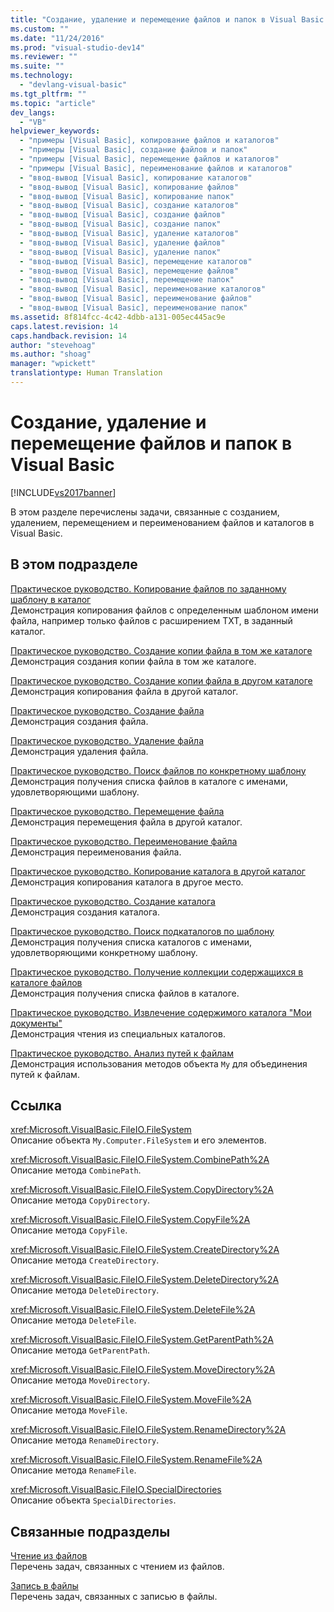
 ```yaml
---
title: "Создание, удаление и перемещение файлов и папок в Visual Basic | Microsoft Docs"
ms.custom: ""
ms.date: "11/24/2016"
ms.prod: "visual-studio-dev14"
ms.reviewer: ""
ms.suite: ""
ms.technology: 
  - "devlang-visual-basic"
ms.tgt_pltfrm: ""
ms.topic: "article"
dev_langs: 
  - "VB"
helpviewer_keywords: 
  - "примеры [Visual Basic], копирование файлов и каталогов"
  - "примеры [Visual Basic], создание файлов и папок"
  - "примеры [Visual Basic], перемещение файлов и каталогов"
  - "примеры [Visual Basic], переименование файлов и каталогов"
  - "ввод-вывод [Visual Basic], копирование каталогов"
  - "ввод-вывод [Visual Basic], копирование файлов"
  - "ввод-вывод [Visual Basic], копирование папок"
  - "ввод-вывод [Visual Basic], создание каталогов"
  - "ввод-вывод [Visual Basic], создание файлов"
  - "ввод-вывод [Visual Basic], создание папок"
  - "ввод-вывод [Visual Basic], удаление каталогов"
  - "ввод-вывод [Visual Basic], удаление файлов"
  - "ввод-вывод [Visual Basic], удаление папок"
  - "ввод-вывод [Visual Basic], перемещение каталогов"
  - "ввод-вывод [Visual Basic], перемещение файлов"
  - "ввод-вывод [Visual Basic], перемещение папок"
  - "ввод-вывод [Visual Basic], переименование каталогов"
  - "ввод-вывод [Visual Basic], переименование файлов"
  - "ввод-вывод [Visual Basic], переименование папок"
ms.assetid: 8f814fcc-4c42-4dbb-a131-005ec445ac9e
caps.latest.revision: 14
caps.handback.revision: 14
author: "stevehoag"
ms.author: "shoag"
manager: "wpickett"
translationtype: Human Translation
---
```

# Создание, удаление и перемещение файлов и папок в Visual Basic
[!INCLUDE[vs2017banner](../../../../csharp/includes/vs2017banner.md)]

В этом разделе перечислены задачи, связанные с созданием, удалением, перемещением и переименованием файлов и каталогов в Visual Basic.  
  
## В этом подразделе  
 [Практическое руководство. Копирование файлов по заданному шаблону в каталог](../../../../visual-basic/developing-apps/programming/drives-directories-files/how-to-copy-files-with-a-specific-pattern-to-a-directory.md)  
 Демонстрация копирования файлов с определенным шаблоном имени файла, например только файлов с расширением TXT, в заданный каталог.  
  
 [Практическое руководство. Создание копии файла в том же каталоге](../../../../visual-basic/developing-apps/programming/drives-directories-files/how-to-create-a-copy-of-a-file-in-the-same-directory.md)  
 Демонстрация создания копии файла в том же каталоге.  
  
 [Практическое руководство. Создание копии файла в другом каталоге](../../../../visual-basic/developing-apps/programming/drives-directories-files/how-to-create-a-copy-of-a-file-in-a-different-directory.md)  
 Демонстрация копирования файла в другой каталог.  
  
 [Практическое руководство. Создание файла](../../../../visual-basic/developing-apps/programming/drives-directories-files/how-to-create-a-file.md)  
 Демонстрация создания файла.  
  
 [Практическое руководство. Удаление файла](../../../../visual-basic/developing-apps/programming/drives-directories-files/how-to-delete-a-file.md)  
 Демонстрация удаления файла.  
  
 [Практическое руководство. Поиск файлов по конкретному шаблону](../../../../visual-basic/developing-apps/programming/drives-directories-files/how-to-find-files-with-a-specific-pattern.md)  
 Демонстрация получения списка файлов в каталоге с именами, удовлетворяющими шаблону.  
  
 [Практическое руководство. Перемещение файла](../../../../visual-basic/developing-apps/programming/drives-directories-files/how-to-move-a-file.md)  
 Демонстрация перемещения файла в другой каталог.  
  
 [Практическое руководство. Переименование файла](../../../../visual-basic/developing-apps/programming/drives-directories-files/how-to-rename-a-file.md)  
 Демонстрация переименования файла.  
  
 [Практическое руководство. Копирование каталога в другой каталог](../../../../visual-basic/developing-apps/programming/drives-directories-files/how-to-copy-a-directory-to-another-directory.md)  
 Демонстрация копирования каталога в другое место.  
  
 [Практическое руководство. Создание каталога](../../../../visual-basic/developing-apps/programming/drives-directories-files/how-to-create-a-directory.md)  
 Демонстрация создания каталога.  
  
 [Практическое руководство. Поиск подкаталогов по шаблону](../../../../visual-basic/developing-apps/programming/drives-directories-files/how-to-find-subdirectories-with-a-specific-pattern.md)  
 Демонстрация получения списка каталогов с именами, удовлетворяющими конкретному шаблону.  
  
 [Практическое руководство. Получение коллекции содержащихся в каталоге файлов](../../../../visual-basic/developing-apps/programming/drives-directories-files/how-to-get-the-collection-of-files-in-a-directory.md)  
 Демонстрация получения списка файлов в каталоге.  
  
 [Практическое руководство. Извлечение содержимого каталога "Мои документы"](../../../../visual-basic/developing-apps/programming/drives-directories-files/how-to-retrieve-the-contents-of-the-my-documents-directory.md)  
 Демонстрация чтения из специальных каталогов.  
  
 [Практическое руководство. Анализ путей к файлам](../../../../visual-basic/developing-apps/programming/drives-directories-files/how-to-parse-file-paths.md)  
 Демонстрация использования методов объекта `My` для объединения путей к файлам.  
  
## Ссылка  
 <xref:Microsoft.VisualBasic.FileIO.FileSystem>  
 Описание объекта `My.Computer.FileSystem` и его элементов.  
  
 <xref:Microsoft.VisualBasic.FileIO.FileSystem.CombinePath%2A>  
 Описание метода `CombinePath`.  
  
 <xref:Microsoft.VisualBasic.FileIO.FileSystem.CopyDirectory%2A>  
 Описание метода `CopyDirectory`.  
  
 <xref:Microsoft.VisualBasic.FileIO.FileSystem.CopyFile%2A>  
 Описание метода `CopyFile`.  
  
 <xref:Microsoft.VisualBasic.FileIO.FileSystem.CreateDirectory%2A>  
 Описание метода `CreateDirectory`.  
  
 <xref:Microsoft.VisualBasic.FileIO.FileSystem.DeleteDirectory%2A>  
 Описание метода `DeleteDirectory`.  
  
 <xref:Microsoft.VisualBasic.FileIO.FileSystem.DeleteFile%2A>  
 Описание метода `DeleteFile`.  
  
 <xref:Microsoft.VisualBasic.FileIO.FileSystem.GetParentPath%2A>  
 Описание метода `GetParentPath`.  
  
 <xref:Microsoft.VisualBasic.FileIO.FileSystem.MoveDirectory%2A>  
 Описание метода `MoveDirectory`.  
  
 <xref:Microsoft.VisualBasic.FileIO.FileSystem.MoveFile%2A>  
 Описание метода `MoveFile`.  
  
 <xref:Microsoft.VisualBasic.FileIO.FileSystem.RenameDirectory%2A>  
 Описание метода `RenameDirectory`.  
  
 <xref:Microsoft.VisualBasic.FileIO.FileSystem.RenameFile%2A>  
 Описание метода `RenameFile`.  
  
 <xref:Microsoft.VisualBasic.FileIO.SpecialDirectories>  
 Описание объекта `SpecialDirectories`.  
  
## Связанные подразделы  
 [Чтение из файлов](../../../../visual-basic/developing-apps/programming/drives-directories-files/reading-from-files.md)  
 Перечень задач, связанных с чтением из файлов.  
  
 [Запись в файлы](../../../../visual-basic/developing-apps/programming/drives-directories-files/writing-to-files.md)  
 Перечень задач, связанных с записью в файлы.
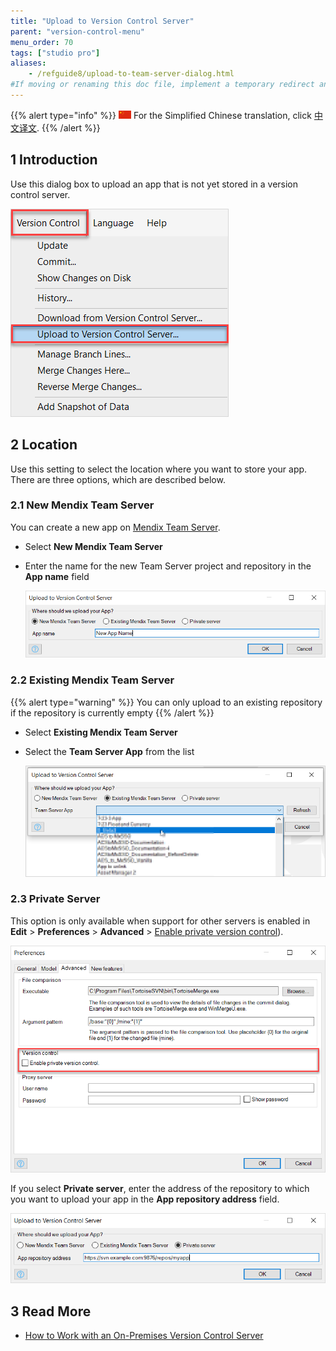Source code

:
 ```yaml
---
title: "Upload to Version Control Server"
parent: "version-control-menu"
menu_order: 70
tags: ["studio pro"]
aliases:
    - /refguide8/upload-to-team-server-dialog.html
#If moving or renaming this doc file, implement a temporary redirect and let the respective team know they should update the URL in the product. See Mapping to Products for more details.
---
```


{{% alert type="info" %}}
<img src="attachments/chinese-translation/china.png" style="display: inline-block; margin: 0" /> For the Simplified Chinese translation, click [中文译文](https://cdn.mendix.tencent-cloud.com/documentation/upload-to-version-control-dialog.pdf).
{{% /alert %}}

## 1 Introduction

Use this dialog box to upload an app that is not yet stored in a version control server.

![Upload to Version Control Server menu option](attachments/upload-to-version-control/upload-to-version-control-server.png)

## 2 Location

Use this setting to select the location where you want to store your app. There are three options, which are described below.

### 2.1 New Mendix Team Server

You can create a new app on [Mendix Team Server](/developerportal/collaborate/team-server).

* Select **New Mendix Team Server**
* Enter the name for the new Team Server project and repository in the **App name** field

	![Enter App name for New Mendix Team Server](attachments/upload-to-version-control/new-team-server-app.png)

### 2.2 Existing Mendix Team Server

{{% alert type="warning" %}}
You can only upload to an existing repository if the repository is currently empty
{{% /alert %}}

* Select **Existing Mendix Team Server**
* Select the **Team Server App** from the list

	![Select existing mendix Team Server](attachments/upload-to-version-control/existing-team-server-app.png)

### 2.3 Private Server

This option is only available when support for other servers is enabled in **Edit** > **Preferences** > **Advanced** > [Enable private version control](preferences-dialog#enable)).

![Enable private version control in advanced preferences](attachments/upload-to-version-control/enable-private-version-control.png)

<a name="private-server"></a>If you select **Private server**, enter the address of the repository to which you want to upload your app in the **App repository address** field.

![Enable private version control in advanced preferences](attachments/upload-to-version-control/private-server-app.png)

## 3 Read More

* [How to Work with an On-Premises Version Control Server](/howto8/collaboration-requirements-management/on-premises-svn-howto)
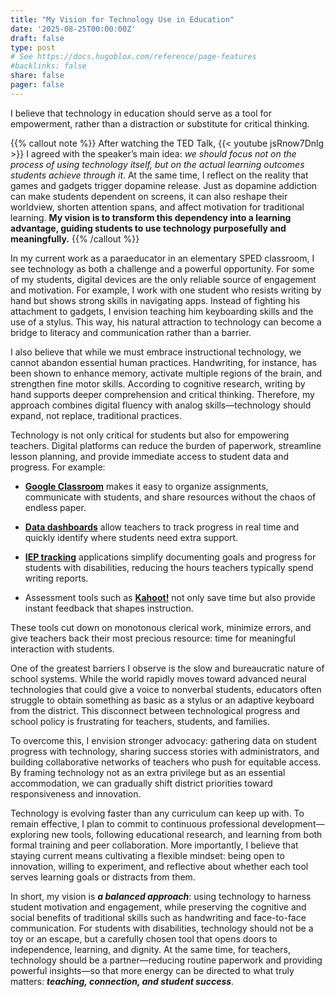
 ```yaml
---
title: "My Vision for Technology Use in Education"
date: '2025-08-25T00:00:00Z'
draft: false
type: post
# See https://docs.hugoblox.com/reference/page-features
#backlinks: false
share: false
pager: false
---
```

I believe that technology in education should serve as a tool for empowerment, rather than a distraction or substitute for critical thinking. 

{{% callout note %}}
After watching the TED Talk, {{< youtube jsRnow7Dnlg >}} I agreed with the speaker’s main idea: _we should focus not on the process of using technology itself, but on the actual learning outcomes students achieve through it_. At the same time, I reflect on the reality that games and gadgets trigger dopamine release. Just as dopamine addiction can make students dependent on screens, it can also reshape their worldview, shorten attention spans, and affect motivation for traditional learning.
**My vision is to transform this dependency into a learning advantage, guiding students to use technology purposefully and meaningfully.**
{{% /callout %}}

In my current work as a paraeducator in an elementary SPED classroom, I see technology as both a challenge and a powerful opportunity. For some of my students, digital devices are the only reliable source of engagement and motivation. For example, I work with one student who resists writing by hand but shows strong skills in navigating apps. Instead of fighting his attachment to gadgets, I envision teaching him keyboarding skills and the use of a stylus. This way, his natural attraction to technology can become a bridge to literacy and communication rather than a barrier.

I also believe that while we must embrace instructional technology, we cannot abandon essential human practices. Handwriting, for instance, has been shown to enhance memory, activate multiple regions of the brain, and strengthen fine motor skills. According to cognitive research, writing by hand supports deeper comprehension and critical thinking. Therefore, my approach combines digital fluency with analog skills—technology should expand, not replace, traditional practices.

Technology is not only critical for students but also for empowering teachers. Digital platforms can reduce the burden of paperwork, streamline lesson planning, and provide immediate access to student data and progress. For example:

- [**Google Classroom**](https://classroom.google.com) makes it easy to organize assignments, communicate with students, and share resources without the chaos of endless paper.

- [**Data dashboards**](https://www.tableau.com/dashboard/what-is-dashboard) allow teachers to track progress in real time and quickly identify where students need extra support.

- [**IEP tracking**](https://www.teacherspayteachers.com/browse?search=iep%20tracker) applications simplify documenting goals and progress for students with disabilities, reducing the hours teachers typically spend writing reports.

- Assessment tools such as [**Kahoot!**](https://kahoot.com) not only save time but also provide instant feedback that shapes instruction.

These tools cut down on monotonous clerical work, minimize errors, and give teachers back their most precious resource: time for meaningful interaction with students.

One of the greatest barriers I observe is the slow and bureaucratic nature of school systems. While the world rapidly moves toward advanced neural technologies that could give a voice to nonverbal students, educators often struggle to obtain something as basic as a stylus or an adaptive keyboard from the district. This disconnect between technological progress and school policy is frustrating for teachers, students, and families.

To overcome this, I envision stronger advocacy: gathering data on student progress with technology, sharing success stories with administrators, and building collaborative networks of teachers who push for equitable access. By framing technology not as an extra privilege but as an essential accommodation, we can gradually shift district priorities toward responsiveness and innovation.

Technology is evolving faster than any curriculum can keep up with. To remain effective, I plan to commit to continuous professional development—exploring new tools, following educational research, and learning from both formal training and peer collaboration. More importantly, I believe that staying current means cultivating a flexible mindset: being open to innovation, willing to experiment, and reflective about whether each tool serves learning goals or distracts from them.

In short, my vision is **_a balanced approach_**: using technology to harness student motivation and engagement, while preserving the cognitive and social benefits of traditional skills such as handwriting and face-to-face communication. For students with disabilities, technology should not be a toy or an escape, but a carefully chosen tool that opens doors to independence, learning, and dignity. At the same time, for teachers, technology should be a partner—reducing routine paperwork and providing powerful insights—so that more energy can be directed to what truly matters: **_teaching, connection, and student success_**.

........

• WHAT TO DO:
Look over the material and return every line where the word "reducing" is found.

• WRITTEN RESPONSE:
- [**IEP tracking**](https://www.teacherspayteachers.com/browse?search=iep%20tracker) applications simplify documenting goals and progress for students with disabilities, reducing the hours teachers typically spend writing reports.
In short, my vision is **_a balanced approach_**: using technology to harness student motivation and engagement, while preserving the cognitive and social benefits of traditional skills such as handwriting and face-to-face communication. For students with disabilities, technology should not be a toy or an escape, but a carefully chosen tool that opens doors to independence, learning, and dignity. At the same time, for teachers, technology should be a partner—reducing routine paperwork and providing powerful insights—so that more energy can be directed to what truly matters: **_teaching, connection, and student success_**.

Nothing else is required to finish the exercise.